God, I didn't like Donald Trump. I don't like this Trumpy version of the party. And I hate this. Like, isn't that what's allowing Democrats to overperform? So isn't that maybe help Joe Biden?

Absolutely. No question about it. And that's how Clinton and Obama both bounced back to win reelection two years after they take that shellacking in those two midterms. And I think this is exactly what the White House wanted. When they drafted the speech, they identified two places in the speech where they thought Republicans might heckle Biden. And they told him, here are your two places where you might expect that. Guess what? The Republicans did exactly that at exactly those two parts of the speech.

giving them exactly what they wanted. And I was struck that your group, I was so interested in this, your group I think strikes me as politically engaged, but not politically obsessive, right? They're not reading playbook in the morning. They're not paying attention to the ins and outs the way obsessive people like you and me might, but they know Marjorie Taylor Greene's name.

They know who she is. They don't know, by the way, the chairman of the Appropriations Committee or the Armed Services Committee, people who are really, in theory, important on Capitol Hill. The name they know, the personality they have seen is Marjorie Taylor Greene.
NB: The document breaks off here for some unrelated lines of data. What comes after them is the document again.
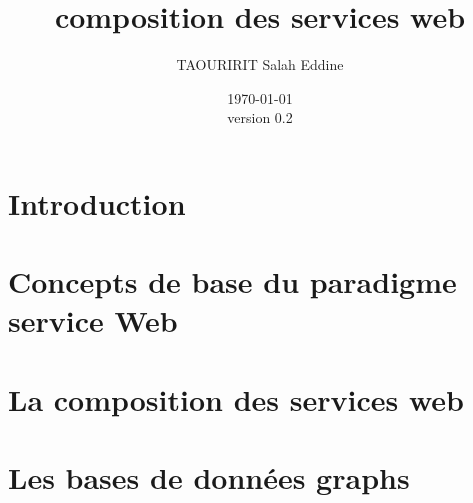 \documentclass[a4paper, oneside, 12pt]{report}
\author{TAOURIRIT Salah Eddine}
\title{composition des services web}
\date{\today\\version 0.2}
\begin{document}
\let\Item\item
\newcommand\SpecialItem{\renewcommand\item[1][]{\Item[\textbullet~\sffamily ##1]}}
\renewcommand\enddescription{\endlist\global\let\item\Item}

\renewcommand{\descriptionlabel}[1]{\hspace{1cm}\textsf{#1}} 

\maketitle 
\setcounter{secnumdepth}{4}
\setcounter{tocdepth}{4}
\tableofcontents
{}  


\chapter{Introduction}

\chapter{Concepts de base du paradigme service Web} 

\chapter{La composition des services web}
\chapter{Les bases de données graphs}




\printglossaries
\listoffigures
\listoftables
\end{document}
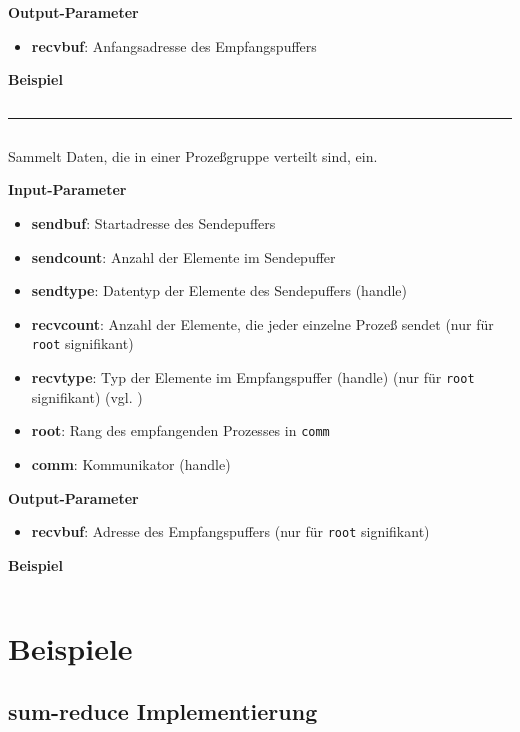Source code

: \textbf{Output-Parameter}
\begin{itemize}
    \item \textbf{recvbuf}: Anfangsadresse des Empfangspuffers
\end{itemize}

\textbf{Beispiel}
\inputminted[numbersep=5pt, tabsize=4]{c}{scripts/mpi/mpi-allgather-example.c}
\goodbreak
\rule{\textwidth}{0.4pt}%
\inputminted[numbersep=5pt, tabsize=4]{c}{scripts/mpi/mpi-gather.c}
Sammelt Daten, die in einer Prozeßgruppe verteilt sind, ein.

\textbf{Input-Parameter}
\begin{itemize}
    \item \textbf{sendbuf}: Startadresse des Sendepuffers
    \item \textbf{sendcount}: Anzahl der Elemente im Sendepuffer
    \item \textbf{sendtype}: Datentyp der Elemente des Sendepuffers (handle)
    \item \textbf{recvcount}: Anzahl der Elemente, die jeder einzelne Prozeß sendet (nur für \texttt{root} signifikant)
    \item \textbf{recvtype}: Typ der Elemente im Empfangspuffer (handle) (nur für \texttt{root} signifikant) (vgl. )
    \item \textbf{root}: Rang des empfangenden Prozesses in \texttt{comm}
    \item \textbf{comm}: Kommunikator (handle)
\end{itemize}

\textbf{Output-Parameter}
\begin{itemize}
    \item \textbf{recvbuf}: Adresse des Empfangspuffers (nur für \texttt{root} signifikant)
\end{itemize}

\textbf{Beispiel}
\inputminted[numbersep=5pt, tabsize=4]{c}{scripts/mpi/mpi-reduce-example.c}

\section{Beispiele}
\subsection{sum-reduce Implementierung}%
\inputminted[numbersep=5pt, tabsize=4]{c}{scripts/mpi/mpi-sum-reduce.c}

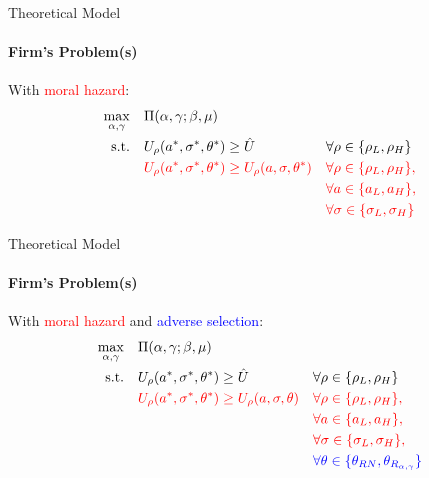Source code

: \documentclass[compress]{beamer}
\begin{document}
\begin{frame}{Theoretical Model}
    \framesubtitle{Firm's Problem(s)}
    With \textcolor{red}{moral hazard}: \\
    \begin{equation*}
        \begin{alignedat}{2}
            \max_{\alpha, \gamma} \quad & \Pi (\alpha, \gamma; \beta, \mu) \\
            \textrm{s.t.}       \quad & U_{\rho}(a^*, \sigma^*, \theta^*) \ge \hat{U} & \quad & \forall \rho \in \{ \rho_L, \rho_H \}\\
                                \quad & \textcolor{red}{U_{\rho}(a^*, \sigma^*, \theta^*) \ge U_{\rho}(a, \sigma, \theta^*)} &\quad& \textcolor{red}{\forall \rho \in \{ \rho_L, \rho_H \},}\\
                                \quad & &\quad& \textcolor{red}{\forall a \in \{ a_L, a_H \},} \\
                                \quad & &\quad& \textcolor{red}{\forall \sigma \in \{ \sigma_L, \sigma_H \}} \\
        \end{alignedat}
    \end{equation*}

\end{frame}

\begin{frame}{Theoretical Model}
    \framesubtitle{Firm's Problem(s)}
    With \textcolor{red}{moral hazard} and \textcolor{blue}{adverse selection}: \\
    \begin{equation*}
        \begin{alignedat}{2}
            \max_{\alpha, \gamma} \quad & \Pi (\alpha, \gamma; \beta, \mu) \\
            \textrm{s.t.}       \quad & U_{\rho}(a^*, \sigma^*, \theta^*) \ge \hat{U} & \quad & \forall \rho \in \{ \rho_L, \rho_H \}\\
                                \quad & \textcolor{red}{U_{\rho}(a^*, \sigma^*, \theta^*) \ge U_{\rho}(a, \sigma, \theta)} &\quad& \textcolor{red}{\forall \rho \in \{ \rho_L, \rho_H \},}\\
                                \quad & &\quad& \textcolor{red}{\forall a \in \{ a_L, a_H \},} \\
                                \quad & &\quad& \textcolor{red}{\forall \sigma \in \{ \sigma_L, \sigma_H \},} \\
                                \quad & &\quad& \textcolor{blue}{\forall \theta \in \{ \theta_{RN}, \theta_{R_{\alpha, \gamma}} \}} \\ 
        \end{alignedat}
    \end{equation*}

\end{frame}
\end{document}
She has made herself a face of the Republican Party to the party's detriment, right? Because you see their reaction to her. And that's striking to me. That's Biden's biggest advantage going into this next two years is, in fact, the notion that this Republican majority in the House will come across as over the top, you know, just performative and radical and rude and what have you.

Yeah. You know, there's a lot of like Joe Biden ran from his basement in 20. And I'm not sure that that contrast, if he ran from his basement again and he kind of kept the age thing on the DL a little bit, these guys will be clown themselves left and right and say, like, listen to all these sprinklers. They do not see themselves in the same coalition with Marjorie Taylor Greene.

Like, base voters, sure. But the swing voters do not. Okay, so I will say that if you listen to these voters' reactions to the speech and their visceral reactions to the Republican Party, they're all set to vote for Biden again. But when we asked our group, two people wanted Biden to run again, two people wanted him not to run, and the rest were undecided, kind of somewhere in between. Let's listen to some of the concerns about Biden running again, and I think you're going to hear some obvious themes that we've already touched on.

I mean, as far as the speech goes last night, I could tell that, you know, he wasn't really reading from it. He remembered a lot of it. He seemed very coherent. But then there was moments. And I mean, I have a grandfather who lived to 98 years old and I work in a nursing home and I recognize clarity of mind. And I don't even I don't even think it's a speech impediment. I think that he just disappears from when he's speaking sometimes. And that scares me.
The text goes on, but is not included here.